▶ **Supplied material**:
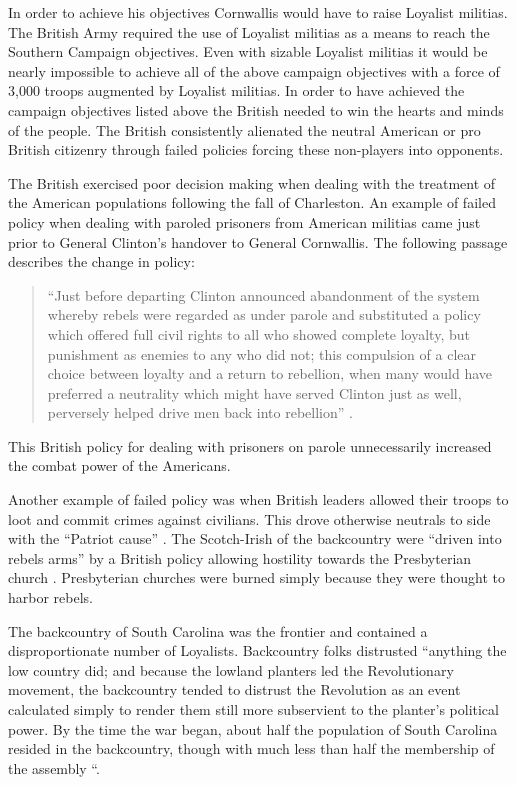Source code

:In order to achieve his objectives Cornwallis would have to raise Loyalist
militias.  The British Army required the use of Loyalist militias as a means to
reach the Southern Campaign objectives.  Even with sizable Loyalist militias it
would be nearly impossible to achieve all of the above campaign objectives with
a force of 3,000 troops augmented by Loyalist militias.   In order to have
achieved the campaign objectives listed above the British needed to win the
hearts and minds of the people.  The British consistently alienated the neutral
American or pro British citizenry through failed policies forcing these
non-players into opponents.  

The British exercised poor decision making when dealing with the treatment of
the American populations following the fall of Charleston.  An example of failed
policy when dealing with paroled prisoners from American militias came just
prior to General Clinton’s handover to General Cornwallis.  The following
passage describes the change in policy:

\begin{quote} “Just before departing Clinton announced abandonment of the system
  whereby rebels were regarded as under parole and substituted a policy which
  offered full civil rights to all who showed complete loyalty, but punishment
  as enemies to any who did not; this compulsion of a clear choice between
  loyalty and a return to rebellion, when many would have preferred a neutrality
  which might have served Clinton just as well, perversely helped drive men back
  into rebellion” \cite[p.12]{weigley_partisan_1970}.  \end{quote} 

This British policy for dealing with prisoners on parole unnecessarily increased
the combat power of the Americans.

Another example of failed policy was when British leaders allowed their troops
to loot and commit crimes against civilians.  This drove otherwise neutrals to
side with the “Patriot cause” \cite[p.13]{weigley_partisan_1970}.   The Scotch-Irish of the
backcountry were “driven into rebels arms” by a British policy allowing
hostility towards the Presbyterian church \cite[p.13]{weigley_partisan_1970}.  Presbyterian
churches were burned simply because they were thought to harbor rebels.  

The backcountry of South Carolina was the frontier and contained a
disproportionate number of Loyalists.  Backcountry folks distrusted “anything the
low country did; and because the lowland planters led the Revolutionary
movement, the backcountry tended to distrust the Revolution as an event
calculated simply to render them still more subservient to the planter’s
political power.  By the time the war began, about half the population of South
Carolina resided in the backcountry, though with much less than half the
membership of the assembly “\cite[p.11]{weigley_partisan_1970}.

...

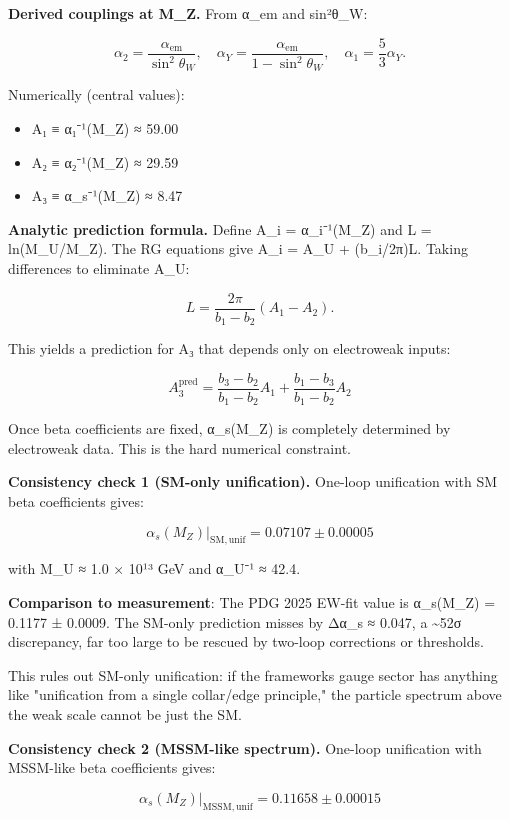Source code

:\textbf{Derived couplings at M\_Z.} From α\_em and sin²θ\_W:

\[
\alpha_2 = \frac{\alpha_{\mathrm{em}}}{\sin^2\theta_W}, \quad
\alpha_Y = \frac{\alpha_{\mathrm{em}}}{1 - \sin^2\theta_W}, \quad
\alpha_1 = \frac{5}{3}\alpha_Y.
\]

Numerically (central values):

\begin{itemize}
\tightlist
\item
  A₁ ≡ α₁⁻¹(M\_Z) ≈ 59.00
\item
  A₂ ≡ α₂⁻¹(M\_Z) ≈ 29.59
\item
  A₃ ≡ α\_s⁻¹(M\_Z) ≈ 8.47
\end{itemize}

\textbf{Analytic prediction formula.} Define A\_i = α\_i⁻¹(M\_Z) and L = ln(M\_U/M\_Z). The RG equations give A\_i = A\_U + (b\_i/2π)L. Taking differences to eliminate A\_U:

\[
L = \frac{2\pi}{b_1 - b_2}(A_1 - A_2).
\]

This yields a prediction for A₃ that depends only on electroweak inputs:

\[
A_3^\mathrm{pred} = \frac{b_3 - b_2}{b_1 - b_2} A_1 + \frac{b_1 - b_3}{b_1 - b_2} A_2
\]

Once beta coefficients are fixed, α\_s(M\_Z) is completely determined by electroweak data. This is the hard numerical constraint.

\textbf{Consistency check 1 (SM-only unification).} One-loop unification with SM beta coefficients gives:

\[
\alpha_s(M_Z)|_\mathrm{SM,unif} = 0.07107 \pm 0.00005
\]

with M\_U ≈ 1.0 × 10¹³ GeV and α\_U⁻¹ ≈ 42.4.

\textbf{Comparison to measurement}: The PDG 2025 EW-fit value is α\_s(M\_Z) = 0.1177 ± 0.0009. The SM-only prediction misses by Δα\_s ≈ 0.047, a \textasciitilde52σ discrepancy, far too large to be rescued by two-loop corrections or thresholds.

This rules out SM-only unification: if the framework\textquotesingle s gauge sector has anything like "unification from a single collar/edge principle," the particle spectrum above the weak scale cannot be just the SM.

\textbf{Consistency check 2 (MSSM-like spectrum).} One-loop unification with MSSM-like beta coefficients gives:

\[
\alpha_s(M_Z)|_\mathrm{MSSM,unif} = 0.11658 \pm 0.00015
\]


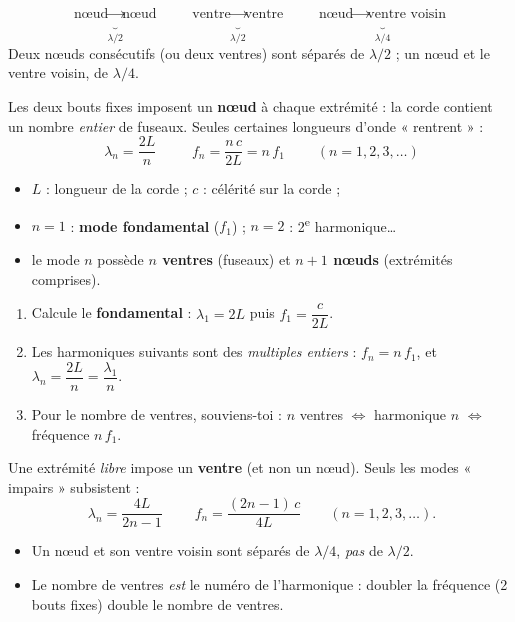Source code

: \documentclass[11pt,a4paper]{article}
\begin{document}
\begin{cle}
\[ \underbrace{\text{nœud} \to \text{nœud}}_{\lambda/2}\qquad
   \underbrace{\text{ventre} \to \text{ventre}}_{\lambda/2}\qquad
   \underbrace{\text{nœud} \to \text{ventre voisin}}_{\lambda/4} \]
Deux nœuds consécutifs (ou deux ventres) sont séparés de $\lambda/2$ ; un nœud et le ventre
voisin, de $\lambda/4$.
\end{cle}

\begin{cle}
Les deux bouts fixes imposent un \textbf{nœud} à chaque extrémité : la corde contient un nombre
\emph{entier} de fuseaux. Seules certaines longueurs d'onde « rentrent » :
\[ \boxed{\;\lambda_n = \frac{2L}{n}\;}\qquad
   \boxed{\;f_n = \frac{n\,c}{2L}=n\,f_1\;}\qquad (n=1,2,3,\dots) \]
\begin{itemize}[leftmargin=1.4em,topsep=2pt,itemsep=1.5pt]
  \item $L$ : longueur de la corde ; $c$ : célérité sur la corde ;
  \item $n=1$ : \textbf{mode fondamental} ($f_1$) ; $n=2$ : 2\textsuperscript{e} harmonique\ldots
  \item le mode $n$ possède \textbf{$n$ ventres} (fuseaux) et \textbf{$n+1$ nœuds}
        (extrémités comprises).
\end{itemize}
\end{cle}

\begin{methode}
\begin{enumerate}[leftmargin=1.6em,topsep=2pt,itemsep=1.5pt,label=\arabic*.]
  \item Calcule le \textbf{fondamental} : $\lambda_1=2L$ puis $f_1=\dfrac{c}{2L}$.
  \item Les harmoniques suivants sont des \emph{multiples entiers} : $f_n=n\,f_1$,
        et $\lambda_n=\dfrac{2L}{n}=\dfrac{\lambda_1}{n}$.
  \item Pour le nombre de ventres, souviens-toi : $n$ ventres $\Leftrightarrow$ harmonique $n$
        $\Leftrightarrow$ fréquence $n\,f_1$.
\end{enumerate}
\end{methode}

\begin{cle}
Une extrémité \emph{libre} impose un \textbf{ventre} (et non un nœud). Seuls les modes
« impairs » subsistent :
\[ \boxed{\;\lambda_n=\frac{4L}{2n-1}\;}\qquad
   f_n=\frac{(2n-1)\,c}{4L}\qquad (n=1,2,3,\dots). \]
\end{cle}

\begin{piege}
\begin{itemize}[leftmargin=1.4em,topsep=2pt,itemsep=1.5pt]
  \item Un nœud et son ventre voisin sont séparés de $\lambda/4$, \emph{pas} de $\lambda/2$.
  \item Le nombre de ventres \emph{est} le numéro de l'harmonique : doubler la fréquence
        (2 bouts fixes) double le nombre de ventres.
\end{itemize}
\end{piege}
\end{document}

▶ **Work order**: Your answer should be only a number: how many lines in the records hold the word "gives".

▶ **Written solution**: 2